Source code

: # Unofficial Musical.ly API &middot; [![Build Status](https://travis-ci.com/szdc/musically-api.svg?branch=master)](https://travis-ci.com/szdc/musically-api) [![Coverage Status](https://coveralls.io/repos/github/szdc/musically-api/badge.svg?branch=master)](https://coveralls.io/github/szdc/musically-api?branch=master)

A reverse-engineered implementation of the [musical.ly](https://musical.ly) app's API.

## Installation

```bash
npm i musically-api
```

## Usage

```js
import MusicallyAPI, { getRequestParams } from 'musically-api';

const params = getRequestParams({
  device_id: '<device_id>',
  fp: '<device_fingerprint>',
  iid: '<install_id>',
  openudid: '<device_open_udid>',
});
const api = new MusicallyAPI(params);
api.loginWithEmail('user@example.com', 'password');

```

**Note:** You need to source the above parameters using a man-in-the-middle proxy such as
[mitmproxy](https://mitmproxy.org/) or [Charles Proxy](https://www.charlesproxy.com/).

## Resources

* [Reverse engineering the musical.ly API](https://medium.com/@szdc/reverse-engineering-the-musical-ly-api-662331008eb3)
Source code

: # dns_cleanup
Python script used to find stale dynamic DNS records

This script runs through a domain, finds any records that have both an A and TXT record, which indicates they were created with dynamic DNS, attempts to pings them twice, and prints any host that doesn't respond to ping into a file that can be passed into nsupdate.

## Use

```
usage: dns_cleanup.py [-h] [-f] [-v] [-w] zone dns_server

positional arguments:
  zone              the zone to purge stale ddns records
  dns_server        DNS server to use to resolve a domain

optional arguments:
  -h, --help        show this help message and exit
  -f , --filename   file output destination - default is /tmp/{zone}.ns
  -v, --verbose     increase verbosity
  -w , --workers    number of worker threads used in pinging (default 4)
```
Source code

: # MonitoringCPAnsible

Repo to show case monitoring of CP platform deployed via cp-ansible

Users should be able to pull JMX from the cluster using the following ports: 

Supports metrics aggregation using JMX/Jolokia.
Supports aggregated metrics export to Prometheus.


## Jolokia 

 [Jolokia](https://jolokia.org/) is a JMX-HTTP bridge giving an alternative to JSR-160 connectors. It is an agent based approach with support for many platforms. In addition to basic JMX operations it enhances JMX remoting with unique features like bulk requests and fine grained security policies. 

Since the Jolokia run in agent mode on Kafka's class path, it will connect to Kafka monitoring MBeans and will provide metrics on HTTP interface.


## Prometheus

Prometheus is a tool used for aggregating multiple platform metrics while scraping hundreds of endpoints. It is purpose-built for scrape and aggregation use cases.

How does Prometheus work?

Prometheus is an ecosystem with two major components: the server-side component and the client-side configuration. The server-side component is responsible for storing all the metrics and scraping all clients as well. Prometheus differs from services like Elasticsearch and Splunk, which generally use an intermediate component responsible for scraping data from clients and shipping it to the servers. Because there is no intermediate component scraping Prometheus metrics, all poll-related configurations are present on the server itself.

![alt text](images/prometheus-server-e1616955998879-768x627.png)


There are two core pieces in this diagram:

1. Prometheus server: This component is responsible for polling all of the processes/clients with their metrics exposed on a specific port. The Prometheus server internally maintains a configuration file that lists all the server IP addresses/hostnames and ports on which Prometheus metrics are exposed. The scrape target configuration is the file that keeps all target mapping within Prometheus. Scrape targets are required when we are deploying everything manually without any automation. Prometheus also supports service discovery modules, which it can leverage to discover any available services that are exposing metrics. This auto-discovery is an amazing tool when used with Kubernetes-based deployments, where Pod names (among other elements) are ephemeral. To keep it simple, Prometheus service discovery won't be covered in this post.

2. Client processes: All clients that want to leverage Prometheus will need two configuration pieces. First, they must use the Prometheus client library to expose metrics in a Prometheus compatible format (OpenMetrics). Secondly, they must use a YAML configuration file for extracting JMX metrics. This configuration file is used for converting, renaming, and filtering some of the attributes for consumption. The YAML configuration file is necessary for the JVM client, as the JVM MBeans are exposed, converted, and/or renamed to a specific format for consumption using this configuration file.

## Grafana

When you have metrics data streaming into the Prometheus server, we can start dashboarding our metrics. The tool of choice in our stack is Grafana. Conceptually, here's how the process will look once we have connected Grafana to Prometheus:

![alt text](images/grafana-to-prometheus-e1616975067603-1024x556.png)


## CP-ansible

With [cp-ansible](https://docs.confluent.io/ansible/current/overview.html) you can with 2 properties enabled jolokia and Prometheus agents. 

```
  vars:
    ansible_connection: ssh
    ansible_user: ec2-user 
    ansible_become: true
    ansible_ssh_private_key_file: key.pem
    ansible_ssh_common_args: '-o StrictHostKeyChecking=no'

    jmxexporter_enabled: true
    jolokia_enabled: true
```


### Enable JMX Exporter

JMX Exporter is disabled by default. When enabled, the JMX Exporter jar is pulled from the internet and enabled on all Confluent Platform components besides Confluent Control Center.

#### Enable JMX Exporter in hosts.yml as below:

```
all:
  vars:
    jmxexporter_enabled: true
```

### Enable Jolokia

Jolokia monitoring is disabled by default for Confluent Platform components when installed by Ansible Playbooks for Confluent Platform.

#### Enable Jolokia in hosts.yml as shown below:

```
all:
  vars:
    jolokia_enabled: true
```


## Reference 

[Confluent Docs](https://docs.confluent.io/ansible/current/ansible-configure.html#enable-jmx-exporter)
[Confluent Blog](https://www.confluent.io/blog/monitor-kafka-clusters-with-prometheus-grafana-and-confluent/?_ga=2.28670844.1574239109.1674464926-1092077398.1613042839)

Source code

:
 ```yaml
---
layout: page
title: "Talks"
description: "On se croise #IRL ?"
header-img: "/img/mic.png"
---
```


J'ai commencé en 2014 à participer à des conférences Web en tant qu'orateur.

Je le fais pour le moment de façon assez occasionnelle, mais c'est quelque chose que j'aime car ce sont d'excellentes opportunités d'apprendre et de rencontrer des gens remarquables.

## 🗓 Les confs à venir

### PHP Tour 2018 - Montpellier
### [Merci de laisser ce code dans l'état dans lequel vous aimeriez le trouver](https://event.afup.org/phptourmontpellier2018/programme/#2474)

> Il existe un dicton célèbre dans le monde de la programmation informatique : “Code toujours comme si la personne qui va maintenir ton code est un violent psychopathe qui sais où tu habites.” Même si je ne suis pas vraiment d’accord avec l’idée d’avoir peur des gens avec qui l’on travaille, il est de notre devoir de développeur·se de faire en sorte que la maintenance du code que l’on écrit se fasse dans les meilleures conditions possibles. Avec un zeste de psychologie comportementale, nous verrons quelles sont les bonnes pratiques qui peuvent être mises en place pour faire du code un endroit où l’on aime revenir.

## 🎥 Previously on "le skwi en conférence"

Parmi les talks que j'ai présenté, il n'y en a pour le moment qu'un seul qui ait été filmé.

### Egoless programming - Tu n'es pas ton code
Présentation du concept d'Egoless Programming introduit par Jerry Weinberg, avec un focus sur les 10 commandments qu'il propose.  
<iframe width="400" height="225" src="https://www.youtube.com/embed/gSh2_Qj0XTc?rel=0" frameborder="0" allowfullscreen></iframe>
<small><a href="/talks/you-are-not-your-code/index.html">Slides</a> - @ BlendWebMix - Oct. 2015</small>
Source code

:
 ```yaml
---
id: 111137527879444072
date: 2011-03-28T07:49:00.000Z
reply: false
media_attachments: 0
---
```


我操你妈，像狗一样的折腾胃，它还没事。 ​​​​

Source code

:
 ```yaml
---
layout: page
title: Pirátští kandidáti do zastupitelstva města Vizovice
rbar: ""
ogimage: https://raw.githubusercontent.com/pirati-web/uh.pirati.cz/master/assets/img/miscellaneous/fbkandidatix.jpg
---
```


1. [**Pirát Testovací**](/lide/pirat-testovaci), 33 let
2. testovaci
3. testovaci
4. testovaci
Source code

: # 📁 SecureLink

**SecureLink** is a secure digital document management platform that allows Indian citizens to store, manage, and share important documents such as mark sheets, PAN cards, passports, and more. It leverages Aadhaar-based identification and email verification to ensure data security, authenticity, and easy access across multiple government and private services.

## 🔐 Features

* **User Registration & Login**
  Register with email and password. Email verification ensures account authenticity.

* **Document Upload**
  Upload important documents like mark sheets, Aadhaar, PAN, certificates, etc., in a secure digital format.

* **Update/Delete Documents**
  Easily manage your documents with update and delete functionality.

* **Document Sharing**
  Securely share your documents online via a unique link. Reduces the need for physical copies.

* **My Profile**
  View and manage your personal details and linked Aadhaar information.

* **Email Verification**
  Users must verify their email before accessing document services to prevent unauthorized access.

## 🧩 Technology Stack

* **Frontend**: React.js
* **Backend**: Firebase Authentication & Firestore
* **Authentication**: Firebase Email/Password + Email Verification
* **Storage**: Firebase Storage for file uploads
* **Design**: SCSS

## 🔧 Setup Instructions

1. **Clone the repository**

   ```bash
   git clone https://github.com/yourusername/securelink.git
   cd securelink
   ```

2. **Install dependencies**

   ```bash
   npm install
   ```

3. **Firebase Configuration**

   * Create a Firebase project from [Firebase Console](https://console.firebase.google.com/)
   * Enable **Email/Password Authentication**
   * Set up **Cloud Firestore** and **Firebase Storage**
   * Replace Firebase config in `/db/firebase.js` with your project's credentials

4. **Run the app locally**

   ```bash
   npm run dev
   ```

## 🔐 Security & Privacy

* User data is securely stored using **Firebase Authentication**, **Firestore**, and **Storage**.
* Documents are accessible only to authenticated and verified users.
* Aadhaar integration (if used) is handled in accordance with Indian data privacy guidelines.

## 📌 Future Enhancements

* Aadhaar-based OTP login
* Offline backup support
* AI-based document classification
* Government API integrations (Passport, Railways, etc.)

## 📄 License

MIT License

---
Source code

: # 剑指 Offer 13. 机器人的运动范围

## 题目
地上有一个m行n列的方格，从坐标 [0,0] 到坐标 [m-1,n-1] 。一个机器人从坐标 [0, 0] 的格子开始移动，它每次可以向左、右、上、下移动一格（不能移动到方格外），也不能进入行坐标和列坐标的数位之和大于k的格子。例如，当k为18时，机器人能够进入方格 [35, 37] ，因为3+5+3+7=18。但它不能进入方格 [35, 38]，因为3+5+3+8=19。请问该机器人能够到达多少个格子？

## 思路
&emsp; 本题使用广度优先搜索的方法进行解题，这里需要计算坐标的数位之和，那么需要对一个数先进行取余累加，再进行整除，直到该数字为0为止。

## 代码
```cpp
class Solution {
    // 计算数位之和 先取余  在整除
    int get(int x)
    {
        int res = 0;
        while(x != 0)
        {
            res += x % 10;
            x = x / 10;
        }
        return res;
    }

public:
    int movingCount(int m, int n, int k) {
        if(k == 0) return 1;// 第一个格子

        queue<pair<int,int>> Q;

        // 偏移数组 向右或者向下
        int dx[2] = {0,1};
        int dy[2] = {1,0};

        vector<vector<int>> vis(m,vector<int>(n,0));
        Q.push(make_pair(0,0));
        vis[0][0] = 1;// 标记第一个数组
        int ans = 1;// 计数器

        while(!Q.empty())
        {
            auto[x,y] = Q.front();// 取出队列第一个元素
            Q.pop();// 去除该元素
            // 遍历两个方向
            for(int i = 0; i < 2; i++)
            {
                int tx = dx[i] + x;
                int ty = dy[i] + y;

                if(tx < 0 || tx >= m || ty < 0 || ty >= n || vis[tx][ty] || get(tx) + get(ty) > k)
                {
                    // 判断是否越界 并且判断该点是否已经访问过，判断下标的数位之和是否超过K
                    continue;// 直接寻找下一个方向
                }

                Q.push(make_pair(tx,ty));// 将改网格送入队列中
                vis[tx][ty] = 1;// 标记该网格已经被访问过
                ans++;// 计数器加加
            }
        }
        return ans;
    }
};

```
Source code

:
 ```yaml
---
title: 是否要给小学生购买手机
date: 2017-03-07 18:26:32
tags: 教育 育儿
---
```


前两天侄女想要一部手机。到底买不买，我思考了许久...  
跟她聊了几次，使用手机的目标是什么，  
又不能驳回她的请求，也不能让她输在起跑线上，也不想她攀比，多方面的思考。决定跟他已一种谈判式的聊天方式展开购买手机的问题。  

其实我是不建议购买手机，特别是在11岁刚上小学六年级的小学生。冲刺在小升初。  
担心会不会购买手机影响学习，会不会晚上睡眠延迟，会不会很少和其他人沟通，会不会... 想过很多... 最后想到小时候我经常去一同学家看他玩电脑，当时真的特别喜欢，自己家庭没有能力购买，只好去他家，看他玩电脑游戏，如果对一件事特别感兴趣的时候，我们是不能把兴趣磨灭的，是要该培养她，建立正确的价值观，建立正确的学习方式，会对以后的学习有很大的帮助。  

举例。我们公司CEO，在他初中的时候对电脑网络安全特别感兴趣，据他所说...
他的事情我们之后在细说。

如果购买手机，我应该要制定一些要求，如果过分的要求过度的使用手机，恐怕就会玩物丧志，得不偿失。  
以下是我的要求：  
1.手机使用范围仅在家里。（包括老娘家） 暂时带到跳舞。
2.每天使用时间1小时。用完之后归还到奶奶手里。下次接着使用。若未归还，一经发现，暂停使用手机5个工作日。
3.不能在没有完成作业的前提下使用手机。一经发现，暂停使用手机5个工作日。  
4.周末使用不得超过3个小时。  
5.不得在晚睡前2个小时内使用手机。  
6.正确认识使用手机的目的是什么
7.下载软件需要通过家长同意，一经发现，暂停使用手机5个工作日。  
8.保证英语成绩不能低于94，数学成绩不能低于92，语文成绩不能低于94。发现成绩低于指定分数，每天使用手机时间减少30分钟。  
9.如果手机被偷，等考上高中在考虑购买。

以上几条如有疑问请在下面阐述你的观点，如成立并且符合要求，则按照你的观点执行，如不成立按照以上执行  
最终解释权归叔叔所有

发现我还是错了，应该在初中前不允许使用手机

Task objective
From the listing above, return each line with the word "images".

Result for this exercise
![alt text](images/prometheus-server-e1616955998879-768x627.png)
![alt text](images/grafana-to-prometheus-e1616975067603-1024x556.png)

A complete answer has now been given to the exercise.